Dans le même souci affiché de décloisonner santé publique et au travail, le médecin du travail pourra accéder, après accord du salarié, à son dossier médical partagé (DMP) et l’alimenter Le garde-fou introduit par les sénateurs – l’encadrement de la demande d’accès au DMP par une procédure dématérialisée – a cependant été supprimé du texte final. Il est néanmoins précisé qu’un refus du salarié ne pourra pas servir d’argument pour fonder un avis d’inaptitude ou être porté à la connaissance de l’employeur. Les éléments du dossier médical en santé au travail seront aussi versés dans le DMP, là encore sous réserve du consentement du salarié.

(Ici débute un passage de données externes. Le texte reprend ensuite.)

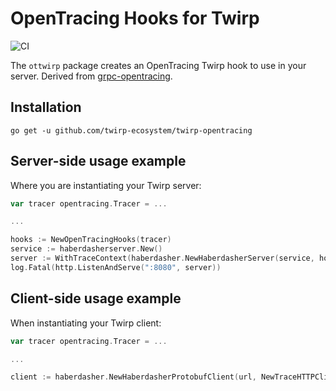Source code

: # OpenTracing Hooks for Twirp

![CI](https://github.com/twirp-ecosystem/twirp-opentracing/workflows/CI/badge.svg)

The `ottwirp` package creates an OpenTracing Twirp hook to use in your server. Derived from [grpc-opentracing](https://github.com/grpc-ecosystem/grpc-opentracing).

## Installation

`go get -u github.com/twirp-ecosystem/twirp-opentracing`

## Server-side usage example

Where you are instantiating your Twirp server:

```go
var tracer opentracing.Tracer = ...

...

hooks := NewOpenTracingHooks(tracer)
service := haberdasherserver.New()
server := WithTraceContext(haberdasher.NewHaberdasherServer(service, hooks), tracer)
log.Fatal(http.ListenAndServe(":8080", server))
```

## Client-side usage example

When instantiating your Twirp client:

```go
var tracer opentracing.Tracer = ...

...

client := haberdasher.NewHaberdasherProtobufClient(url, NewTraceHTTPClient(http.DefaultClient, tracer))
```
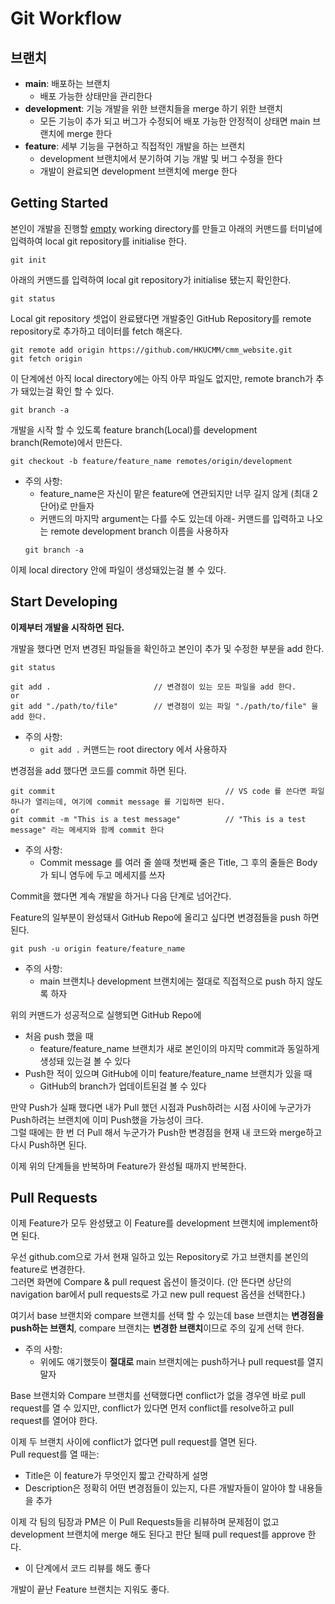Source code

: # Git Workflow

## 브랜치
- **main**: 배포하는 브랜치
    - 배포 가능한 상태만을 관리한다
- **development**: 기능 개발을 위한 브랜치들을 merge 하기 위한 브랜치
    - 모든 기능이 추가 되고 버그가 수정되어 배포 가능한 안정적이 상태면 main 브랜치에 merge 한다
- **feature**: 세부 기능을 구현하고 직접적인 개발을 하는 브랜치
    - development 브랜치에서 분기하여 기능 개발 및 버그 수정을 한다
    - 개발이 완료되면 development 브랜치에 merge 한다

## Getting Started
본인이 개발을 진행할 <u>empty</u> working directory를 만들고 아래의 커맨드를 터미널에 입력하여 local git repository를 initialise 한다.
```
git init
```
아래의 커맨드를 입력하여 local git repository가 initialise 됐는지 확인한다.
```
git status
```
Local git repository 셋업이 완료됐다면 개발중인 GitHub Repository를 remote repository로 추가하고 데이터를 fetch 해온다.
```
git remote add origin https://github.com/HKUCMM/cmm_website.git
git fetch origin
```
이 단계에선 아직 local directory에는 아직 아무 파일도 없지만, remote branch가 추가 돼있는걸 확인 할 수 있다.
```
git branch -a
```
개발을 시작 할 수 있도록 feature branch(Local)를 development branch(Remote)에서 만든다.
```
git checkout -b feature/feature_name remotes/origin/development
```
- 주의 사항:
    - feature_name은 자신이 맡은 feature에 연관되지만 너무 길지 않게 (최대 2단어)로 만들자
    - 커맨드의 마지막 argument는 다를 수도 있는데 아래- 커맨드를 입력하고 나오는 remote development branch 이름을 사용하자
    ```
    git branch -a
    ```

이제 local directory 안에 파일이 생성돼있는걸 볼 수 있다.

## Start Developing
**이제부터 개발을 시작하면 된다.**

개발을 했다면 먼저 변경된 파일들을 확인하고 본인이 추가 및 수정한 부분을 add 한다.
```
git status

git add .                       // 변경점이 있는 모든 파일을 add 한다.
or
git add "./path/to/file"        // 변경점이 있는 파일 "./path/to/file" 을 add 한다.
```
- 주의 사항:
    - ```git add .``` 커맨드는 root directory 에서 사용하자

변경점을 add 했다면 코드를 commit 하면 된다.

```
git commit                                      // VS code 를 쓴다면 파일 하나가 열리는데, 여기에 commit message 를 기입하면 된다.
or
git commit -m "This is a test message"          // "This is a test message" 라는 메세지와 함께 commit 한다
```

- 주의 사항:
    - Commit message 를 여러 줄 쓸때 첫번째 줄은 Title, 그 후의 줄들은 Body가 되니 염두에 두고 메세지를 쓰자

Commit을 했다면 계속 개발을 하거나 다음 단계로 넘어간다.

Feature의 일부분이 완성돼서 GitHub Repo에 올리고 싶다면 변경점들을 push 하면 된다.

```
git push -u origin feature/feature_name
```
- 주의 사항:
    - main 브랜치나 development 브랜치에는 절대로 직접적으로 push 하지 않도록 하자

위의 커맨드가 성공적으로 실행되면 GitHub Repo에
- 처음 push 했을 때
    - feature/feature_name 브랜치가 새로 본인이의 마지막 commit과 동일하게 생성돼 있는걸 볼 수 있다
- Push한 적이 있으며 GitHub에 이미 feature/feature_name 브랜치가 있을 때
    - GitHub의 branch가 업데이트된걸 볼 수 있다

만약 Push가 실패 했다면 내가 Pull 했던 시점과 Push하려는 시점 사이에 누군가가 Push하려는 브랜치에 이미 Push했을 가능성이 크다.<br>
그럴 때에는 한 번 더 Pull 해서 누군가가 Push한 변경점을 현재 내 코드와 merge하고 다시 Push하면 된다.

이제 위의 단계들을 반복하며 Feature가 완성될 때까지 반복한다.

## Pull Requests
이제 Feature가 모두 완성됐고 이 Feature를 development 브랜치에 implement하면 된다.

우선 github.com으로 가서 현재 일하고 있는 Repository로 가고 브랜치를 본인의 feature로 변경한다.<br>
그러면 화면에 Compare & pull request 옵션이 뜰것이다. (안 뜬다면 상단의 navigation bar에서 pull requests로 가고 new pull request 옵션을 선택한다.)

여기서 base 브랜치와 compare 브랜치를 선택 할 수 있는데 base 브랜치는 **변경점을 push하는 브랜치**, compare 브랜치는 **변경한 브랜치**이므로 주의 깊게 선택 한다.
- 주의 사항:
    - 위에도 얘기했듯이 **절대로** main 브랜치에는 push하거나 pull request를 열지 말자

Base 브랜치와 Compare 브랜치를 선택했다면 conflict가 없을 경우엔 바로 pull request를 열 수 있지만, conflict가 있다면 먼저 conflict를 resolve하고 pull request를 열어야 한다.

이제 두 브랜치 사이에 conflict가 없다면 pull request를 열면 된다.<br>
Pull request를 열 때는:
- Title은 이 feature가 무엇인지 짧고 간략하게 설명
- Description은 정확히 어떤 변경점들이 있는지, 다른 개발자들이 알아야 할 내용들을 추가

이제 각 팀의 팀장과 PM은 이 Pull Requests들을 리뷰하며 문제점이 없고 development 브랜치에 merge 해도 된다고 판단 될때 pull request를 approve 한다.
- 이 단계에서 코드 리뷰를 해도 좋다

개발이 끝난 Feature 브랜치는 지워도 좋다.
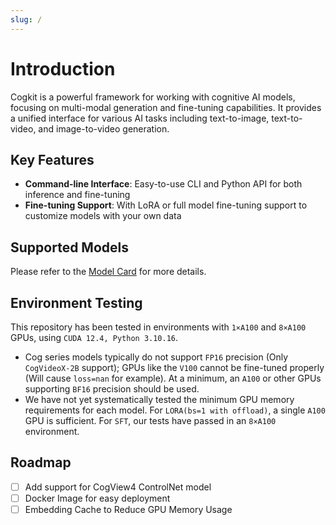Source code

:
 ```yaml
---
slug: /
---
```


# Introduction

Cogkit is a powerful framework for working with cognitive AI models, focusing on multi-modal generation and fine-tuning capabilities. It provides a unified interface for various AI tasks including text-to-image, text-to-video, and image-to-video generation.

<!-- TODO: key features? -->
## Key Features

- **Command-line Interface**: Easy-to-use CLI and Python API for both inference and fine-tuning
- **Fine-tuning Support**: With LoRA or full model fine-tuning support to customize models with your own data

## Supported Models

Please refer to the [Model Card](./05-Model%20Card.mdx) for more details.

## Environment Testing

This repository has been tested in environments with `1×A100` and `8×A100` GPUs, using `CUDA 12.4, Python 3.10.16`.

- Cog series models typically do not support `FP16` precision (Only `CogVideoX-2B` support); GPUs like the `V100` cannot be fine-tuned properly (Will cause `loss=nan` for example). At a minimum, an `A100` or other GPUs supporting `BF16` precision should be used.
- We have not yet systematically tested the minimum GPU memory requirements for each model. For `LORA(bs=1 with offload)`, a single `A100` GPU is sufficient. For `SFT`, our tests have passed in an `8×A100` environment.

## Roadmap

- [ ] Add support for CogView4 ControlNet model
- [ ] Docker Image for easy deployment
- [ ] Embedding Cache to Reduce GPU Memory Usage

« Rendez-vous de liaison »

Disposition votée par l’Assemblée mais supprimée par le Sénat, au motif de ne pas rajouter des visites obligatoires aux médecins du travail, la visite de mi-carrière à 45 ans pour vérifier l’adéquation entre le poste de travail et l’état de santé du travailleur a été rétablie en CMP. Toujours dans une logique de prévention de la désinsertion professionnelle, un « rendez-vous de liaison » entre le salarié et l’employeur est prévu en cas d’arrêt maladie prolongé, qui associera bien le service de prévention et de santé au travail. Cet entretien, que le salarié est en droit de refuser, est organisé à son initiative ou à celle de l’employeur, afin de l’informer des actions d’accompagnement dont il peut bénéficier.
Les sénateurs avaient aussi voté un certain nombre de dispositions pour mieux encadrer les cotisations et le fonctionnement des services de prévention et de santé au travail (SPST). Ces ajustements ont été repris dans le texte final. S’agissant de la tarification, le montant des cotisations des entreprises sera défini par référence au coût moyen national de l’ensemble socle de services. En cas de dysfonctionnement grave d’un SPST, l’autorité administrative pourra désigner un administrateur provisoire afin de mettre fin aux difficultés constatées.
En dehors de ces ajustements, les principes de la proposition de loi n’ont pas bougé : maintien d’une offre socle de services et d’une offre complémentaire, instauration d’un « passeport prévention » pour tous les salariés, recours à des médecins praticiens correspondants issus la médecine de ville, procédure de certification des SPST… Nombre des dispositions de la loi renvoient à des décrets, lesquels viendront préciser le fonctionnement des futurs SPST et la portée de ce texte sur la santé au travail.

Points d’achoppement

Plusieurs points risquent néanmoins de continuer à cristalliser les critiques de la part des acteurs de prévention. Comme la possible délégation de l’animation et de la coordination de l’équipe pluridisciplinaire en santé au travail à un autre professionnel que le médecin du travail, même si cela se fait sous sa responsabilité. Idem, pour la fusion des associations régionales d’amélioration des conditions de travail (Aract) au sein de l’agence nationale, l’Anact. Une mesure non prévue dans l’accord national interprofessionnel à l’origine de la loi et qui revient à supprimer des outils paritaires d’intervention sur les conditions de travail. Une décision un peu contradictoire pour un texte de loi censé consacrer le rôle des partenaires sociaux dans la prévention des risques professionnels. De quoi alimenter les craintes de certains professionnels de santé au travail ou des parlementaires de gauche quant à une dégradation de la protection de la santé des salariés.